Relative indications for inpatient detoxification include a history of severe withdrawal symptoms, seizures, DT, multiple previous detoxifications, co-morbid psychiatric or medical illnesses, and lack of a reliable support network. (*23)

Pharmacotherapy

Prompt pharmacological treatment is indicated in all cases of AWS, as nontreatment or undertreatment can be fatal. (*27, *28) Benzodiazepines are safe, effective and the preferred treatment for AWS. (*7) Benzodiazepines are cross-tolerant with alcohol and modulate anxiolysis by stimulating GABA-A receptors. (*29) They are proven to reduce withdrawal severity and incidence of both seizures and DT. (*7, *30, *31, *32, *33) All subclasses of benzodiazepines appear to be equally effective in treating AWS (*7). Therefore, choosing a benzodiazepine depends on selection of preferred pharmacokinetic properties in relation to the patient being treated. (*34) Longer acting benzodiazepines such as diazepam and chlordiazepoxide are most often preferred because they allow for easy tapering (*35), have lower potential for abuse (*7) than short acting benzodiazepines, and cause fewer rebounds and withdrawal seizures upon discontinuation. Short acting agents such as lorazepam or oxazepam do not undergo hepatic metabolism like most long acting benzodiazepines and are more appropriate for patients with significantly decreased liver function. (*36) Short acting agents also avoid the risk of excessive sedation caused by longer acting agents and may be beneficial in the elderly or cognitively impaired. (*37)

Two regimens, fixed-scheduled and symptom-triggered, are commonly employed for benzodiazepine dosing AWS. In fixed-scheduled regimens, medication doses are administered at specific intervals and additional doses are given as needed. In symptom-triggered regimens, medications are dosed based upon the patient’s current manifestations of symptoms, which can be evaluated by the CIWA-Ar. (*38)

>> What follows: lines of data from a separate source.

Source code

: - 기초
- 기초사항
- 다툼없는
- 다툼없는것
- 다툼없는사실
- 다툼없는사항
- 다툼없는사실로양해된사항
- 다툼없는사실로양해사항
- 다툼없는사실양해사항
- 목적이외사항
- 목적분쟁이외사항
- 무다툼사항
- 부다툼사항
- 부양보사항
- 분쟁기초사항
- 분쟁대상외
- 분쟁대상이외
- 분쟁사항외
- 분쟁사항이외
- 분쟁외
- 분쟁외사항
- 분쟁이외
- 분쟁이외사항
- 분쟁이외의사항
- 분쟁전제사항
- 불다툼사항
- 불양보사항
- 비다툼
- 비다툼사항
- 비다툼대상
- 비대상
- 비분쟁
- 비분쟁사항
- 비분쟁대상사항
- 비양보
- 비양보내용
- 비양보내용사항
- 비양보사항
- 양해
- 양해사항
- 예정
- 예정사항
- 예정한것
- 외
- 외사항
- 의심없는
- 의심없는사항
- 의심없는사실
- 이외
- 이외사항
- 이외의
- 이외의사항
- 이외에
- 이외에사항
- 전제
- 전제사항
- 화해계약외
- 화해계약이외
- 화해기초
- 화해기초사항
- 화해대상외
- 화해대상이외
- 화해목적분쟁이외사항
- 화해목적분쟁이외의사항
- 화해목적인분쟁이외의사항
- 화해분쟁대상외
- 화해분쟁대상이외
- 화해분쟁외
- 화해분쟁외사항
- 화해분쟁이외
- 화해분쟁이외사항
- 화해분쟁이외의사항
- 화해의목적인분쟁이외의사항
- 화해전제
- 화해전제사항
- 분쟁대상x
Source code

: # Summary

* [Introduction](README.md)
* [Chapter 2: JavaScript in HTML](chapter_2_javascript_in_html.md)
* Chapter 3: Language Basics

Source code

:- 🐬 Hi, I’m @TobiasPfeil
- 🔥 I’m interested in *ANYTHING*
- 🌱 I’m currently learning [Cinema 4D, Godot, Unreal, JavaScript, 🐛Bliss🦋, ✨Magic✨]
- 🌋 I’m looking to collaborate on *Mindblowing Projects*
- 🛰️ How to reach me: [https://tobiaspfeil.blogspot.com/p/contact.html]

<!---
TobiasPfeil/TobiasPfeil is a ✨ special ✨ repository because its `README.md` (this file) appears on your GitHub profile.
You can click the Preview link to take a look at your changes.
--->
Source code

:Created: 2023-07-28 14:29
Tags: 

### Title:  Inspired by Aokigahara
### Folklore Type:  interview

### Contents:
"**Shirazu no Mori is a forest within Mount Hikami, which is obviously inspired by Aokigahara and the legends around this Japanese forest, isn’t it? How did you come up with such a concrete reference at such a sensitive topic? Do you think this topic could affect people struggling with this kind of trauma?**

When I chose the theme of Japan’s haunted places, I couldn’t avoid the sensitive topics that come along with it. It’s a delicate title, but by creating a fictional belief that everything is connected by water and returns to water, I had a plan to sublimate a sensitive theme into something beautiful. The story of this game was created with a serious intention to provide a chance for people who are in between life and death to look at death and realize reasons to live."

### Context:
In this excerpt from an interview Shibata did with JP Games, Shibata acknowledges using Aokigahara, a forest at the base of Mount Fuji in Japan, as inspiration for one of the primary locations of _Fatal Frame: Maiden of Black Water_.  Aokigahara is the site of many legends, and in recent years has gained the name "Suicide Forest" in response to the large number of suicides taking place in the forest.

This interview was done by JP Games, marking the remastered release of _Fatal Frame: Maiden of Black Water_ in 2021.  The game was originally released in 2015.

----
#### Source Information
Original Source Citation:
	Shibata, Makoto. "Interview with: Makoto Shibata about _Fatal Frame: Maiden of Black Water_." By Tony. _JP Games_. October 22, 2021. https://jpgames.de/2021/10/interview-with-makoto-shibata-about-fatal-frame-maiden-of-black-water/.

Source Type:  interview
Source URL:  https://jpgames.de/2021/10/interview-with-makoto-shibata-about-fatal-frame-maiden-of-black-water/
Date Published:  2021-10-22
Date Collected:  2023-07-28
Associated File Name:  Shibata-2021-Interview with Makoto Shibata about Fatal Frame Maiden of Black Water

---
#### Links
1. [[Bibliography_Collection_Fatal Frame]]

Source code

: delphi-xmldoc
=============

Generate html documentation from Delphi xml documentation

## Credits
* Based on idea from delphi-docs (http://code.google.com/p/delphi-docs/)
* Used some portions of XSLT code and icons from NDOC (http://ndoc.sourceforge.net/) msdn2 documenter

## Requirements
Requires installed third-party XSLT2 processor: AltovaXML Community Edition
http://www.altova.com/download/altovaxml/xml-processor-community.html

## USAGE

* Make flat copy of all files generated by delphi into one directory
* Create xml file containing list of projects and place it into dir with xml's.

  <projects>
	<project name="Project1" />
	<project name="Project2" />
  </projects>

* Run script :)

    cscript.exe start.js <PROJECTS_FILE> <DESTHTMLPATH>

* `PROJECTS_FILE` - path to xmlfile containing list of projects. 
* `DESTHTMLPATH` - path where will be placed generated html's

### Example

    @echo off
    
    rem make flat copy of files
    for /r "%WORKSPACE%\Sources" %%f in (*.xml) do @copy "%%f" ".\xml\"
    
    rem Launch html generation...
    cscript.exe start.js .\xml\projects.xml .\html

A symptom-triggered regimen is preferred in most cases of AWS because it results in the administration of less total medication and shorter duration of treatment. (*39, *40) This regimen may also reduce the risk of undermedicating or overmedicating a patient since dosing is based upon withdrawal symptoms. (*41) The efficacy of symptom-triggered regimens, however, depends on the validity of patient assessment. Consequently, a fixed-dose regimen may be preferred if CIWA-Ar scores cannot be accurately performed (i.e. lack of training, outpatient care setting, co-morbid medical or psychiatric illnesses or use of medications that may affect COWA-Ar measurements. (*7)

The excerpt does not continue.